Olivia thought she was about to get the mother of all headaches. This kind of absolute crap came up all the time. It was as if the woman had no sense of the way the business worked.

“For God’s sake,” Olivia said. “I could run this show a million times better if I didn’t have you to worry about. I really could. I don’t understand why you can’t ever—and I mean ever—learn the way these things are done. You can’t interview the girls. They won’t be candid if you do. They won’t want to risk getting eliminated because they say something you don’t like and they really won’t want to risk having you have a screaming fit in their faces. We need these interviews to be good. It’s how the audience gets to know the girls and how they follow the plotline. Please just go back to your room and keep out of the way for a while.”

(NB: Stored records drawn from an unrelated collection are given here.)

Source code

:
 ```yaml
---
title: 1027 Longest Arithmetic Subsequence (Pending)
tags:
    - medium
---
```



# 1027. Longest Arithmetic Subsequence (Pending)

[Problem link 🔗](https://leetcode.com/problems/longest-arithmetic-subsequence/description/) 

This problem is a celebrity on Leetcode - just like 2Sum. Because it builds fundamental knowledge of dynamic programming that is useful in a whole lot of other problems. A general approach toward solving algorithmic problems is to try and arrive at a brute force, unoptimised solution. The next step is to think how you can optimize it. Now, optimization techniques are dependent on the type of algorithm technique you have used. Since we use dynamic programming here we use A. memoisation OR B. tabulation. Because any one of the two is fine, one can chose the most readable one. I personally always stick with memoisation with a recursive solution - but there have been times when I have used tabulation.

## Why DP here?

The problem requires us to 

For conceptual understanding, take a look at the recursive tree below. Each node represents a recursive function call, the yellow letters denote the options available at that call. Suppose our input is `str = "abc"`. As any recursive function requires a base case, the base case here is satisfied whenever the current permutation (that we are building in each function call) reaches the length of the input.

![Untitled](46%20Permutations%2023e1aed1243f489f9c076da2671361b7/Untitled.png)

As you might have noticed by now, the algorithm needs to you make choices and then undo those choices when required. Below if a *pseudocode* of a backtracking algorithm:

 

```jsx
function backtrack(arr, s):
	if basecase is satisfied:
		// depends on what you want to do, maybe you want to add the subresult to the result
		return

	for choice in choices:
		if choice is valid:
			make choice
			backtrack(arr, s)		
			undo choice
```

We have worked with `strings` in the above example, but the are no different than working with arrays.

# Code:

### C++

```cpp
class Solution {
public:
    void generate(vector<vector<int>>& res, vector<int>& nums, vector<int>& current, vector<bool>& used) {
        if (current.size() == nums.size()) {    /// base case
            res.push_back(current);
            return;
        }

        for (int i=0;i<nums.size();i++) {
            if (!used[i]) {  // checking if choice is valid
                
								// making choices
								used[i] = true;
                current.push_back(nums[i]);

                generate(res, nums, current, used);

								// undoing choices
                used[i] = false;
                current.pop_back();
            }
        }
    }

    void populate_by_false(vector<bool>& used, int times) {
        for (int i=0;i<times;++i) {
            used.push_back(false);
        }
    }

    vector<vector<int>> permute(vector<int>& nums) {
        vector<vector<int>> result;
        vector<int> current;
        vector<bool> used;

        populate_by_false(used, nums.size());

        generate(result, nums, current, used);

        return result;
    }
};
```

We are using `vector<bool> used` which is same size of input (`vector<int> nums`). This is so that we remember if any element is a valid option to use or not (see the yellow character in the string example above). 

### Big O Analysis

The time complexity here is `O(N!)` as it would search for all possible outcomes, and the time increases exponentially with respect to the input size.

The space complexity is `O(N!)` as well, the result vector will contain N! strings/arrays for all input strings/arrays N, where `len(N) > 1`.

Sheila just smiled. “You,” she said, “couldn’t do any kind of show without me here. Like it or not, it’s me people turn in to see, and it’s me the networks are paying for when they buy the production. Whether you like it or not, no matter how stupid you think I am, I am the one thing essential here. And that’s why I sometimes think that it’s you doing all this nonsense. You’re one of those oppressed, downtrodden types. Maybe you find it a relief to shoot at me.”

“I couldn’t have shot at you in the Milky Way Ballroom,” Olivia said, ready to explode. “I was standing behind you at the front of the room. At least, learn enough physics to do a rough bullet trajectory in your head.”